On the nonlinearity of linear recurrence sequences (Q2488716)

Let \(p\) be a prime number and \({\mathbb F}_p\) the finite field of \(p\) elements identified with the set \(\{0,1,\ldots, p-1\}\). Let \((s_k)_{k=0}^\infty \) be a linear recurrence of order \(n\) over \({\mathbb F}_p\) and suppose its characteristic polynomial is irreducible. Let \({\mathcal B}\) denote the \(n\)-dimensonal cube \({\mathbb F}_p^n\) and introduce the inner product \(\langle h,r\rangle=h_1r_1+\cdots+h_nr_n\) for \(h=(h_1,\ldots,h_n)\) and \(r=(r_1,\ldots,r_n)\) in \(\mathcal B\). The main result of the paper is an estimate for the exponential sum \[ T(b)=\sum_{k=0}^{t-1} e_p(s_k+\langle b,k\rangle) \] related to the discrete Fourier transform, where \(e_p(z)=e^{2\pi iz/p}\). Under the hypotheses stated above, the authors show that \[ \max_{b\text{\;in\;}{\mathcal B}} | T(b)| =O_p(t^{3/4}p^{n/8}n^{1/4}) \] with an implied constant depending only on \(p\). The proof proceeds by splitting \(k\) in \(\mathcal B\) as \(k=u+vp^\nu\) where \(0\leq u<p^\nu\) and \(0\leq v<p^{n-\nu}\) so that \(\langle b,k\rangle =\langle d,u\rangle + \langle e,v\rangle\) where \(d=(b_0,\ldots,b_{\nu-1})\) and \(e=(b_\nu,\ldots,b_{n-1})\).
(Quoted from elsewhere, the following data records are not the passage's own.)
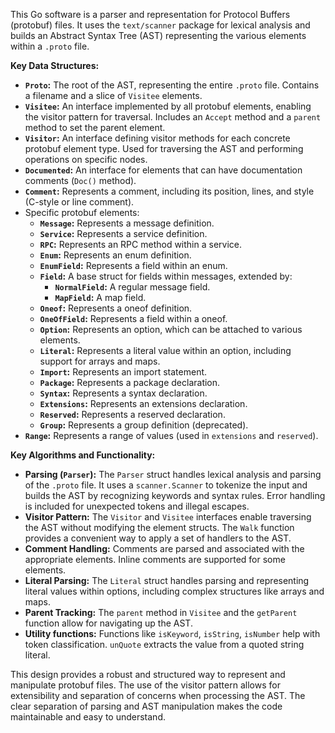 This Go software is a parser and representation for Protocol Buffers (protobuf) files. It uses the `text/scanner` package for lexical analysis and builds an Abstract Syntax Tree (AST) representing the various elements within a `.proto` file.

**Key Data Structures:**

* **`Proto`:**  The root of the AST, representing the entire `.proto` file. Contains a filename and a slice of `Visitee` elements.
* **`Visitee`:** An interface implemented by all protobuf elements, enabling the visitor pattern for traversal. Includes an `Accept` method and a `parent` method to set the parent element.
* **`Visitor`:** An interface defining visitor methods for each concrete protobuf element type. Used for traversing the AST and performing operations on specific nodes.
* **`Documented`:** An interface for elements that can have documentation comments (`Doc()` method).
* **`Comment`:** Represents a comment, including its position, lines, and style (C-style or line comment).
* Specific protobuf elements:
    * **`Message`:** Represents a message definition.
    * **`Service`:** Represents a service definition.
    * **`RPC`:** Represents an RPC method within a service.
    * **`Enum`:** Represents an enum definition.
    * **`EnumField`:** Represents a field within an enum.
    * **`Field`:**  A base struct for fields within messages, extended by:
        * **`NormalField`:**  A regular message field.
        * **`MapField`:** A map field.
    * **`Oneof`:** Represents a oneof definition.
    * **`OneOfField`:** Represents a field within a oneof.
    * **`Option`:** Represents an option, which can be attached to various elements.
    * **`Literal`:** Represents a literal value within an option, including support for arrays and maps.
    * **`Import`:** Represents an import statement.
    * **`Package`:** Represents a package declaration.
    * **`Syntax`:** Represents a syntax declaration.
    * **`Extensions`:** Represents an extensions declaration.
    * **`Reserved`:** Represents a reserved declaration.
    * **`Group`:** Represents a group definition (deprecated).
* **`Range`:** Represents a range of values (used in `extensions` and `reserved`).

**Key Algorithms and Functionality:**

* **Parsing (`Parser`):** The `Parser` struct handles lexical analysis and parsing of the `.proto` file. It uses a `scanner.Scanner` to tokenize the input and builds the AST by recognizing keywords and syntax rules. Error handling is included for unexpected tokens and illegal escapes.
* **Visitor Pattern:**  The `Visitor` and `Visitee` interfaces enable traversing the AST without modifying the element structs. The `Walk` function provides a convenient way to apply a set of handlers to the AST.
* **Comment Handling:**  Comments are parsed and associated with the appropriate elements. Inline comments are supported for some elements.
* **Literal Parsing:**  The `Literal` struct handles parsing and representing literal values within options, including complex structures like arrays and maps.
* **Parent Tracking:** The `parent` method in `Visitee` and the `getParent` function allow for navigating up the AST.
* **Utility functions:** Functions like `isKeyword`, `isString`, `isNumber` help with token classification. `unQuote` extracts the value from a quoted string literal.


This design provides a robust and structured way to represent and manipulate protobuf files.  The use of the visitor pattern allows for extensibility and separation of concerns when processing the AST. The clear separation of parsing and AST manipulation makes the code maintainable and easy to understand.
This leads to \[ | T(b)| =\left| \sum_{u=0}^{p^\nu-1} e_p(\langle d,u\rangle) \sum_{v=0}^{V-1} e_p(s_{u+vp^\nu}+\langle e,v\rangle)\right| +O(p^\nu) \] where \(V=\lfloor tp^{-\nu}\rfloor\). After an application of Cauchy's inequality, the inner sum is again formed from a linear recurrence \((a_n)\) over \({\mathbb F}_p\) of degree \(n\) and period \(t\) and with an irreducible characteristic polynomial. This sum can be estimated by means of the Korobov bound: for \(1\leq U\leq t\) \[ \sum_{u=0}^U e_p(a_n) = O(p^{n/2}\log t). \] The case \(p=2\) has cryptographic significance since \(T(b)\) is essentially the non-linearity of the sequence \((s_k)\). However, the estimate in this case is not as strong as the best known bounds for the non-linearity of specially constructed sequences.